Thursday, January 22, 2009

City Council Meeting 1-20-2009 Rates to stay high!

At our city council meeting last Tuesday we were enlightened with a visit from the Weber Sewer District about the proposed rate hike. The representative chosen to come before the gauntlet of questions and concerns did his best to put us at ease. The District's reasoning for a new plant seems to make sense but there could be a flaw that will insure your rates go up and stay up forever.

As the financial director of the Central Weber Sewer District spoke with regards to the methodology of the need of a new plant; he explained that the current plant, which has lasted 50 years, is no longer capable in meeting the EPA requirements for the water it treats and puts back into the Weber River. Over the years they have expanded and improved the plant with current technology to keep it up to standards; however they have reached the end. Though it is still useable and new plant will need to be built to accommodate more water and meet the EPA standards. This will cost a hefty sum totaling $140 Million. To pay for this bond, the cost will fall on the individual cities that use the Weber Sewer District, which is everyone. They [the city] in turn will collect the money from the individual citizen or water user. Though it seems the District has done its homework contracting multiple engineering firms to review and re-review the material in a two year study, it is interesting to note that this new plant has a life expectance of only 25 years. On that same note, the bond will take 25 years to be paid off. If you have already done the math in your head, you will see what I am seeing.

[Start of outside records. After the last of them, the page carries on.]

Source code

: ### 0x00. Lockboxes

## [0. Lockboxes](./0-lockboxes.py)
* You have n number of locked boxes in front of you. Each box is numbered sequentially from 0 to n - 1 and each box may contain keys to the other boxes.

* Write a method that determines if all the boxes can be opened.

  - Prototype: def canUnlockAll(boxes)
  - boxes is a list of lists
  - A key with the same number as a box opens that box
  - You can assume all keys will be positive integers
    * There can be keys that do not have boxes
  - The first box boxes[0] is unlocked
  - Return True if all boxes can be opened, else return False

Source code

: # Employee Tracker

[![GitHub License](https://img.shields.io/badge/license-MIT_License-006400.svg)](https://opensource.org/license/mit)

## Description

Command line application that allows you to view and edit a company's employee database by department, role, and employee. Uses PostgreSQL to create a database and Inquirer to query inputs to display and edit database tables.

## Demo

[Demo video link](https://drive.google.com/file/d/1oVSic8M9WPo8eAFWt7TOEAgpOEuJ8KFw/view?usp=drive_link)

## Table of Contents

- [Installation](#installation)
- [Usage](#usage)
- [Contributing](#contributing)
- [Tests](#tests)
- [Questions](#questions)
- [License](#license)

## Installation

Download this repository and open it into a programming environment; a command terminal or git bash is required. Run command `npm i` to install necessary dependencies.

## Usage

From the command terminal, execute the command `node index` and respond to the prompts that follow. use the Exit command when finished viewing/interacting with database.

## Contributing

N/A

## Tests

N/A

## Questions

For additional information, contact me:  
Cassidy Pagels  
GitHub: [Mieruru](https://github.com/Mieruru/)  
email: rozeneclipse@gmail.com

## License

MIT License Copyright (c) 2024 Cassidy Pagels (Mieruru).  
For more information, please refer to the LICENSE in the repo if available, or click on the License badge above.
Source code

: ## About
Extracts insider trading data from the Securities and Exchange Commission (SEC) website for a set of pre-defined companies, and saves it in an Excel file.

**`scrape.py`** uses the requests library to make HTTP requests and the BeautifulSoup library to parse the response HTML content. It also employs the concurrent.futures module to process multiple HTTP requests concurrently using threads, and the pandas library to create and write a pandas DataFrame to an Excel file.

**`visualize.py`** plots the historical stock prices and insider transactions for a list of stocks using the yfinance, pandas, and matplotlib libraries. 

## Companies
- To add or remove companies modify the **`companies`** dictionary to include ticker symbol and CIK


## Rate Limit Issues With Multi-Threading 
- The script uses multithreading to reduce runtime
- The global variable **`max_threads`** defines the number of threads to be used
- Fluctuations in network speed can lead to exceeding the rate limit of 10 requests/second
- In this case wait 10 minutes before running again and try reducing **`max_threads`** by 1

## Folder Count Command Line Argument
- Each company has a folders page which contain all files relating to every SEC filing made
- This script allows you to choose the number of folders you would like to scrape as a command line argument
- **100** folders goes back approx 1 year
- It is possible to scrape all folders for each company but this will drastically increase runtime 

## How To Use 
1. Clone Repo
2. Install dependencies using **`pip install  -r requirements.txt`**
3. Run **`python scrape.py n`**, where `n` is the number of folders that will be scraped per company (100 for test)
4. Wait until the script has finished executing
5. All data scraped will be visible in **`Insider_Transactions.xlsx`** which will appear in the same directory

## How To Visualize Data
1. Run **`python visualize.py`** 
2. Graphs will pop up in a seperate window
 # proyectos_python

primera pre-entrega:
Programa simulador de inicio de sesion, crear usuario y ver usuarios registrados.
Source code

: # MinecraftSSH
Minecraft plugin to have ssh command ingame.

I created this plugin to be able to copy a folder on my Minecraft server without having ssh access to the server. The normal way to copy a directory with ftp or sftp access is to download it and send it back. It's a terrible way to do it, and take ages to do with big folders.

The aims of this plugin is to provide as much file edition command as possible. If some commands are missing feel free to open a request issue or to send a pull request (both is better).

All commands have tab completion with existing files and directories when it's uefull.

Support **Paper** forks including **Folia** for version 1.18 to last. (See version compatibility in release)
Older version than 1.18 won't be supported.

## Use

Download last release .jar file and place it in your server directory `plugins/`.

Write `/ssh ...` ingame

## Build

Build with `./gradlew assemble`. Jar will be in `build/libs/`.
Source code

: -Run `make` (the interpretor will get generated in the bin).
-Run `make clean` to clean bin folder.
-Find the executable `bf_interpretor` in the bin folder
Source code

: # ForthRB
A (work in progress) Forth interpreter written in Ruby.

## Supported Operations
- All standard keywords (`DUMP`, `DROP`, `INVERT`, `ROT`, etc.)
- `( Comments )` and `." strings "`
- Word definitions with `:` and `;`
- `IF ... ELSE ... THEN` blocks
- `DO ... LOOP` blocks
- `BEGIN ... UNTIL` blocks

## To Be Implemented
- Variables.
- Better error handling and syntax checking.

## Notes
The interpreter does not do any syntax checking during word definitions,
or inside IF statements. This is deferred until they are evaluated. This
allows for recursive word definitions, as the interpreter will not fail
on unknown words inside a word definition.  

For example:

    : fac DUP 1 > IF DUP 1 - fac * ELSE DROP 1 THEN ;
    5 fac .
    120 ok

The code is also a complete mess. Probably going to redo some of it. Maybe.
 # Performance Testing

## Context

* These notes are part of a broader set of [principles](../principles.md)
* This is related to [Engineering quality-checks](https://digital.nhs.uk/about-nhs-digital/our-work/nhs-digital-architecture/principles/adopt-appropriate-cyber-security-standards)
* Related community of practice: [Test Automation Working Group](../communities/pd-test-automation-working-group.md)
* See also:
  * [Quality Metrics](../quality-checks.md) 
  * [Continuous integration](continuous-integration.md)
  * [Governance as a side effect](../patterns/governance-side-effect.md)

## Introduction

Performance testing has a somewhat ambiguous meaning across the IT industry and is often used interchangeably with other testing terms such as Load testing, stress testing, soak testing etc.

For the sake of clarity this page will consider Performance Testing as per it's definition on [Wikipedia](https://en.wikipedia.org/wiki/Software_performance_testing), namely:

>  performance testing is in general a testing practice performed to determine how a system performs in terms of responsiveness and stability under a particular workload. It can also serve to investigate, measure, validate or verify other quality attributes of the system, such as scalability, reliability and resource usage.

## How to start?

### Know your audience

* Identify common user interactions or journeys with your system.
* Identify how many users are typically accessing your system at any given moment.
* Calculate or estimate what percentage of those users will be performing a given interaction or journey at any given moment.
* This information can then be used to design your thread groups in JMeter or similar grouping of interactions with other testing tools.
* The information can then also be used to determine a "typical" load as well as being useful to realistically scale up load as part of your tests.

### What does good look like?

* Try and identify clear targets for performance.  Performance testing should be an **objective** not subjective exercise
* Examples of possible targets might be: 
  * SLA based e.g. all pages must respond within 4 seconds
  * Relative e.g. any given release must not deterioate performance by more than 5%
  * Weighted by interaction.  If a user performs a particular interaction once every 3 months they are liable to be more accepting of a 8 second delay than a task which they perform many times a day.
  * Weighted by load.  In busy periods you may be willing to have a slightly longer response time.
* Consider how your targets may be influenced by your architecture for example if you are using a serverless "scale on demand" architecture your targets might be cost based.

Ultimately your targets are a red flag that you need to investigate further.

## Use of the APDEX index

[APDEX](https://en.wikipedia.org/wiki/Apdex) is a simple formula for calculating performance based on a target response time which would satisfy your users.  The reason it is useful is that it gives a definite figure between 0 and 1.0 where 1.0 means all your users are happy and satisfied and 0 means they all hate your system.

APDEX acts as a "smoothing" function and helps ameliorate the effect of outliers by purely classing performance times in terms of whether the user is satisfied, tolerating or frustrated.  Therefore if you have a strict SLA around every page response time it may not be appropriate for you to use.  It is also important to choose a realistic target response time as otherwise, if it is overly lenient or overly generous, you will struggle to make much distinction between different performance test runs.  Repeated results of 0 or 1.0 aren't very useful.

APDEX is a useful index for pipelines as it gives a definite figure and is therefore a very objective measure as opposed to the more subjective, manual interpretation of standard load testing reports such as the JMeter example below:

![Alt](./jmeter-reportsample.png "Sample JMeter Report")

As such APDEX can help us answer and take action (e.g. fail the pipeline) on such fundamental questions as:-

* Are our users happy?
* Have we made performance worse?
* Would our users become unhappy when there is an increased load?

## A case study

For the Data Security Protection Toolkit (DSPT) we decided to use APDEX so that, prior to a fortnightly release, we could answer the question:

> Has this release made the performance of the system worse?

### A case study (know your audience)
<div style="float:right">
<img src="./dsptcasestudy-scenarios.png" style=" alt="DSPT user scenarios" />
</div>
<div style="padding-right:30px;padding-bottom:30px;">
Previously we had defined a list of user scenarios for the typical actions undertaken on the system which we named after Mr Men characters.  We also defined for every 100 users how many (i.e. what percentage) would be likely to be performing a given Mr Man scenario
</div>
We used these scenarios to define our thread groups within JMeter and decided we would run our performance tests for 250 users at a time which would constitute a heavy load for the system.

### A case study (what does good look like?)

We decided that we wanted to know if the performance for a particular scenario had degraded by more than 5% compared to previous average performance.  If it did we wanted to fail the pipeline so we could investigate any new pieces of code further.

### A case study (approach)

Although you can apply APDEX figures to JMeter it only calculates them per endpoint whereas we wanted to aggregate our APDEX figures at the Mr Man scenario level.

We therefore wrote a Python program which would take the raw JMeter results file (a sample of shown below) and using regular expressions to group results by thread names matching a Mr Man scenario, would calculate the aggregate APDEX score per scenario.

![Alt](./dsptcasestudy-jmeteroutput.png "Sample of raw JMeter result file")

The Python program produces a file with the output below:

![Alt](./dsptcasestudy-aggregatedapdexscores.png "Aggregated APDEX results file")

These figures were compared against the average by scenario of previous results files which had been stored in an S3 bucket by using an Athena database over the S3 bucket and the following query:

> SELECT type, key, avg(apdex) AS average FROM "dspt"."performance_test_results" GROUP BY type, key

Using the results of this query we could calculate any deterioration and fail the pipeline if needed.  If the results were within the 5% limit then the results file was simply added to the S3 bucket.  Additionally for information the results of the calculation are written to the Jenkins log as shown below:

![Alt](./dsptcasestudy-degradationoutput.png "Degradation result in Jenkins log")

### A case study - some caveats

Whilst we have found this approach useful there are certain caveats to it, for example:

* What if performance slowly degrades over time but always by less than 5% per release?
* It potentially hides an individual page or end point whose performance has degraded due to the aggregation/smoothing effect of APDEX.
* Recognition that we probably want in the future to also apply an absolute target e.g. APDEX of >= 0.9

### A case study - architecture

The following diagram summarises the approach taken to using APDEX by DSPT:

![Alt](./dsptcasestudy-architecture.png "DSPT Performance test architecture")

As soon as we pay for it, it will be time for a new one. if we are going to raise our rates for a new plant, seems like we should build one that will last 50 years like our current one, instead of 25 years.

There were plenty more goodies from Tuesday's city council meeting; especially since it was over two hours long (a six month record). A heated discussion, which I participated in, came forward about capital drained Alliance Credit Union putting a mobile branch (aka trailer) in South Ogden to build a customer base. In addition the skate park came up a number of times. The mayor promised to bring it up in their next planning session and start working on a new skate park. We will see how that goes.


2 comments:

Ryan said...

Hey-cool blog. I agree with you 100% that higher ed should be left alone without these ridiculous cuts. I'm going to keep reading

BenJoeM said...

Thanks for the visit Ryan! Keep posting.